Task requirements: In the listing that follows, count the lines that include "param", and answer with the total alone.

Data shown:
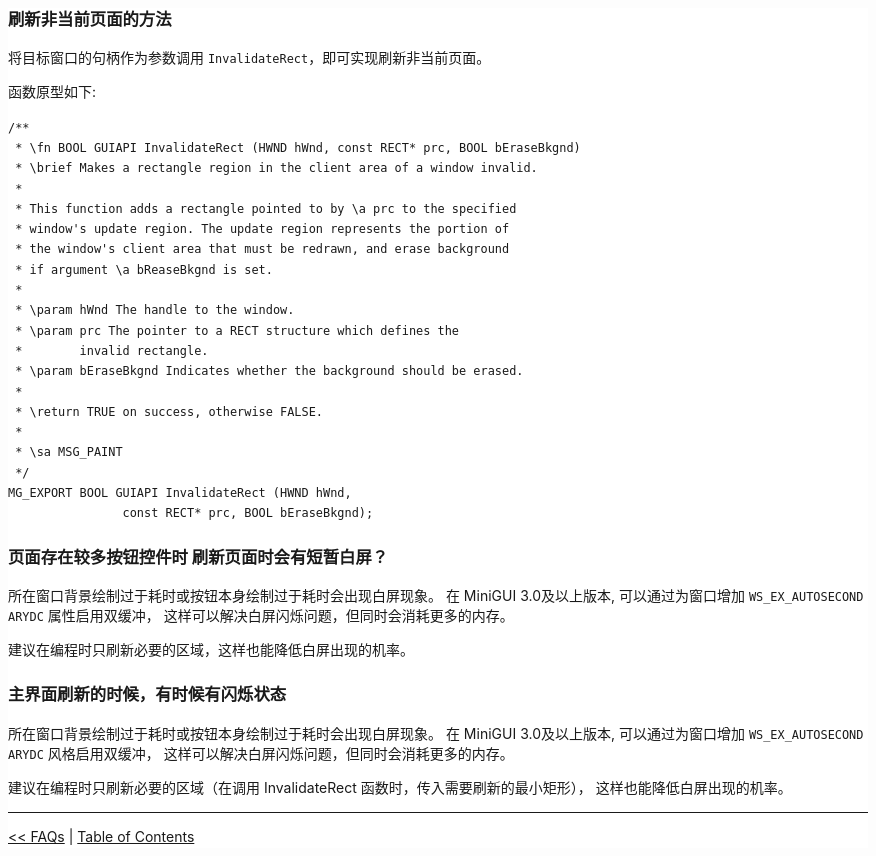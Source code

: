 ### 刷新非当前页面的方法

将目标窗口的句柄作为参数调用 `InvalidateRect`，即可实现刷新非当前页面。

函数原型如下:

    /**
     * \fn BOOL GUIAPI InvalidateRect (HWND hWnd, const RECT* prc, BOOL bEraseBkgnd)
     * \brief Makes a rectangle region in the client area of a window invalid.
     *
     * This function adds a rectangle pointed to by \a prc to the specified
     * window's update region. The update region represents the portion of
     * the window's client area that must be redrawn, and erase background
     * if argument \a bReaseBkgnd is set.
     *
     * \param hWnd The handle to the window.
     * \param prc The pointer to a RECT structure which defines the
     *        invalid rectangle.
     * \param bEraseBkgnd Indicates whether the background should be erased.
     *
     * \return TRUE on success, otherwise FALSE.
     *
     * \sa MSG_PAINT
     */
    MG_EXPORT BOOL GUIAPI InvalidateRect (HWND hWnd,
                    const RECT* prc, BOOL bEraseBkgnd);


### 页面存在较多按钮控件时 刷新页面时会有短暂白屏？

所在窗口背景绘制过于耗时或按钮本身绘制过于耗时会出现白屏现象。
在 MiniGUI 3.0及以上版本, 可以通过为窗口增加 `WS_EX_AUTOSECONDARYDC` 属性启用双缓冲，
这样可以解决白屏闪烁问题，但同时会消耗更多的内存。

建议在编程时只刷新必要的区域，这样也能降低白屏出现的机率。

### 主界面刷新的时候，有时候有闪烁状态

所在窗口背景绘制过于耗时或按钮本身绘制过于耗时会出现白屏现象。
在 MiniGUI 3.0及以上版本, 可以通过为窗口增加 `WS_EX_AUTOSECONDARYDC` 风格启用双缓冲，
这样可以解决白屏闪烁问题，但同时会消耗更多的内存。

建议在编程时只刷新必要的区域（在调用 InvalidateRect 函数时，传入需要刷新的最小矩形），
这样也能降低白屏出现的机率。

----

[&lt;&lt; FAQs](MiniGUIUserManualFAQsEN.md) |
[Table of Contents](README.md)

[Quick Start]: /user-manual/MiniGUIUserManualQuickStart.md
[Building MiniGUI]: /user-manual/MiniGUIUserManualBuildingMiniGUI.md
[Compile-time Configuration]: /user-manual/MiniGUIUserManualCompiletimeConfiguration.md
[Runtime Configuration]: /user-manual/MiniGUIUserManualRuntimeConfiguration.md
[Tools]: /user-manual/MiniGUIUserManualTools.md
[Feature List]: /user-manual/MiniGUIUserManualFeatureList.md
[FAQs]: /user-manual/MiniGUIUserManualFAQsEN.md
[常见问题]: /user-manual/MiniGUIUserManualFAQsZH.md

[Release Notes for MiniGUI 3.2]: /supplementary-docs/Release-Notes-for-MiniGUI-3.2.md
[Release Notes for MiniGUI 4.0]: /supplementary-docs/Release-Notes-for-MiniGUI-4.0.md
[Showing Text in Complex or Mixed Scripts]: /supplementary-docs/Showing-Text-in-Complex-or-Mixed-Scripts.md
[Supporting and Using Extra Input Messages]: /supplementary-docs/Supporting-and-Using-Extra-Input-Messages.md
[Using CommLCD NEWGAL Engine and Comm IAL Engine]: /supplementary-docs/Using-CommLCD-NEWGAL-Engine-and-Comm-IAL-Engine.md
[Using Enhanced Font Interfaces]: /supplementary-docs/Using-Enhanced-Font-Interfaces.md
[Using Images and Fonts on System without File System]: /supplementary-docs/Using-Images-and-Fonts-on-System-without-File-System.md
[Using SyncUpdateDC to Reduce Screen Flicker]: /supplementary-docs/Using-SyncUpdateDC-to-Reduce-Screen-Flicker.md
[Writing DRI Engine Driver for Your GPU]: /supplementary-docs/Writing-DRI-Engine-Driver-for-Your-GPU.md
[Writing MiniGUI Apps for 64-bit Platforms]: /supplementary-docs/Writing-MiniGUI-Apps-for-64-bit-Platforms.md

[MiniGUI User Manual]: /user-manual/README.md
[MiniGUI Programming Guide]: /programming-guide/README.md
[MiniGUI Porting Guide]: /porting-guide/README.md
[MiniGUI API Reference Manuals]: /api-reference/README.md

[MiniGUI Official Website]: http://www.minigui.com
[Beijing FMSoft Technologies Co., Ltd.]: https://www.fmsoft.cn
[FMSoft Technologies]: https://www.fmsoft.cn
[HarfBuzz]: https://www.freedesktop.org/wiki/Software/HarfBuzz/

Response to this task: 3